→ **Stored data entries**
....
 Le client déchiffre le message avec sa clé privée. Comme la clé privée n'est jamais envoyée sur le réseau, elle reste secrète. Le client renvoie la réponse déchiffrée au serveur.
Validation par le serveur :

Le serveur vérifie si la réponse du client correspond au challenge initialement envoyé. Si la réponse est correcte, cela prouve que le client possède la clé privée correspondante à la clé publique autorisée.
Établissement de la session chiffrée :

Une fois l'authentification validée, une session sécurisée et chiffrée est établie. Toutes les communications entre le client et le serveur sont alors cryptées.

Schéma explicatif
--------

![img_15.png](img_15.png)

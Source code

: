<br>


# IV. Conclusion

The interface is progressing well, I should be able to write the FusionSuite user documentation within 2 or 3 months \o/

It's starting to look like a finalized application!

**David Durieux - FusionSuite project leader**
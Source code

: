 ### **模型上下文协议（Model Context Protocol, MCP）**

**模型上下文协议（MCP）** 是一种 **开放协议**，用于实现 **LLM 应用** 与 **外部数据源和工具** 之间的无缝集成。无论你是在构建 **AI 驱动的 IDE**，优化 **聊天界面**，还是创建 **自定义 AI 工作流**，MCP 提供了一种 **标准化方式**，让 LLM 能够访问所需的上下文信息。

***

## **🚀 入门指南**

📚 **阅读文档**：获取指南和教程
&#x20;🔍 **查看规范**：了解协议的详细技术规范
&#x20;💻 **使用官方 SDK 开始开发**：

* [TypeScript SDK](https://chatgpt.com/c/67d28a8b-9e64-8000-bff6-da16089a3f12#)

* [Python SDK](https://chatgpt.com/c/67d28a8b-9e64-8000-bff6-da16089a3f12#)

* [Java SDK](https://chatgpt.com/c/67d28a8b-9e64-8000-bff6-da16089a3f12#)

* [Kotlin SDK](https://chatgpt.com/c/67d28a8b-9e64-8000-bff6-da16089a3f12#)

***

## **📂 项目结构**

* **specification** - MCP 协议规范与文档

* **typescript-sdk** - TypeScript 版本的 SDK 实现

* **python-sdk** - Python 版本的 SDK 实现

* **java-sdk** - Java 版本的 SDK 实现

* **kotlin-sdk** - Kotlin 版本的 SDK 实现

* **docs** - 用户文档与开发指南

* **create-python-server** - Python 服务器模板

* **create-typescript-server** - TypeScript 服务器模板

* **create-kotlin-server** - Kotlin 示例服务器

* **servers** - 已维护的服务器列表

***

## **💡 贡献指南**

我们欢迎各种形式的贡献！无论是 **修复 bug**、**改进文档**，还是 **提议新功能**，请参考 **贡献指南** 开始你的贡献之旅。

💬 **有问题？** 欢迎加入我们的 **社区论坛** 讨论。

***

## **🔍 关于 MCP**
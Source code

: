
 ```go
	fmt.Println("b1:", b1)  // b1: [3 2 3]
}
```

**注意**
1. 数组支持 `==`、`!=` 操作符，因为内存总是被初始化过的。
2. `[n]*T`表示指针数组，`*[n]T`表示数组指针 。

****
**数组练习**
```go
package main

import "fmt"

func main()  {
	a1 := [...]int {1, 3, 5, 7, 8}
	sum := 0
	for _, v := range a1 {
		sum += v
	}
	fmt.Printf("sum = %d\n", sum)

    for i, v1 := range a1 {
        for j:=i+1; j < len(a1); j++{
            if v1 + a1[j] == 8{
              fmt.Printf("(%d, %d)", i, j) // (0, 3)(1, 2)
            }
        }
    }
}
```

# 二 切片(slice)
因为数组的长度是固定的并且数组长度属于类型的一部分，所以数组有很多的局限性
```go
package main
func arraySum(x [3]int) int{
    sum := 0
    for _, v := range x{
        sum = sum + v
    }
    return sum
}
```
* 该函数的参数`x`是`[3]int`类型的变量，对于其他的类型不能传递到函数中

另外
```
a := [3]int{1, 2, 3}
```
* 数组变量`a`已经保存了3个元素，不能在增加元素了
....
Return every line of the data unchanged.

→ **WRITTEN ANSWER**
 Le client déchiffre le message avec sa clé privée. Comme la clé privée n'est jamais envoyée sur le réseau, elle reste secrète. Le client renvoie la réponse déchiffrée au serveur.
Validation par le serveur :

Le serveur vérifie si la réponse du client correspond au challenge initialement envoyé. Si la réponse est correcte, cela prouve que le client possède la clé privée correspondante à la clé publique autorisée.
Établissement de la session chiffrée :

Une fois l'authentification validée, une session sécurisée et chiffrée est établie. Toutes les communications entre le client et le serveur sont alors cryptées.

Schéma explicatif
--------

![img_15.png](img_15.png)

Source code

:<br>


# IV. Conclusion

The interface is progressing well, I should be able to write the FusionSuite user documentation within 2 or 3 months \o/

It's starting to look like a finalized application!

**David Durieux - FusionSuite project leader**
Source code

: ### **模型上下文协议（Model Context Protocol, MCP）**

**模型上下文协议（MCP）** 是一种 **开放协议**，用于实现 **LLM 应用** 与 **外部数据源和工具** 之间的无缝集成。无论你是在构建 **AI 驱动的 IDE**，优化 **聊天界面**，还是创建 **自定义 AI 工作流**，MCP 提供了一种 **标准化方式**，让 LLM 能够访问所需的上下文信息。

***

## **🚀 入门指南**

📚 **阅读文档**：获取指南和教程
&#x20;🔍 **查看规范**：了解协议的详细技术规范
&#x20;💻 **使用官方 SDK 开始开发**：

* [TypeScript SDK](https://chatgpt.com/c/67d28a8b-9e64-8000-bff6-da16089a3f12#)

* [Python SDK](https://chatgpt.com/c/67d28a8b-9e64-8000-bff6-da16089a3f12#)

* [Java SDK](https://chatgpt.com/c/67d28a8b-9e64-8000-bff6-da16089a3f12#)

* [Kotlin SDK](https://chatgpt.com/c/67d28a8b-9e64-8000-bff6-da16089a3f12#)

***

## **📂 项目结构**

* **specification** - MCP 协议规范与文档

* **typescript-sdk** - TypeScript 版本的 SDK 实现

* **python-sdk** - Python 版本的 SDK 实现

* **java-sdk** - Java 版本的 SDK 实现

* **kotlin-sdk** - Kotlin 版本的 SDK 实现

* **docs** - 用户文档与开发指南

* **create-python-server** - Python 服务器模板

* **create-typescript-server** - TypeScript 服务器模板

* **create-kotlin-server** - Kotlin 示例服务器

* **servers** - 已维护的服务器列表

***

## **💡 贡献指南**

我们欢迎各种形式的贡献！无论是 **修复 bug**、**改进文档**，还是 **提议新功能**，请参考 **贡献指南** 开始你的贡献之旅。

💬 **有问题？** 欢迎加入我们的 **社区论坛** 讨论。

***

## **🔍 关于 MCP**
Source code

:
 ```go
	fmt.Println("b1:", b1)  // b1: [3 2 3]
}
```

**注意**
1. 数组支持 `==`、`!=` 操作符，因为内存总是被初始化过的。
2. `[n]*T`表示指针数组，`*[n]T`表示数组指针 。

****
**数组练习**
```go
package main

import "fmt"

func main()  {
	a1 := [...]int {1, 3, 5, 7, 8}
	sum := 0
	for _, v := range a1 {
		sum += v
	}
	fmt.Printf("sum = %d\n", sum)

    for i, v1 := range a1 {
        for j:=i+1; j < len(a1); j++{
            if v1 + a1[j] == 8{
              fmt.Printf("(%d, %d)", i, j) // (0, 3)(1, 2)
            }
        }
    }
}
```

# 二 切片(slice)
因为数组的长度是固定的并且数组长度属于类型的一部分，所以数组有很多的局限性
```go
package main
func arraySum(x [3]int) int{
    sum := 0
    for _, v := range x{
        sum = sum + v
    }
    return sum
}
```
* 该函数的参数`x`是`[3]int`类型的变量，对于其他的类型不能传递到函数中

另外
```
a := [3]int{1, 2, 3}
```
* 数组变量`a`已经保存了3个元素，不能在增加元素了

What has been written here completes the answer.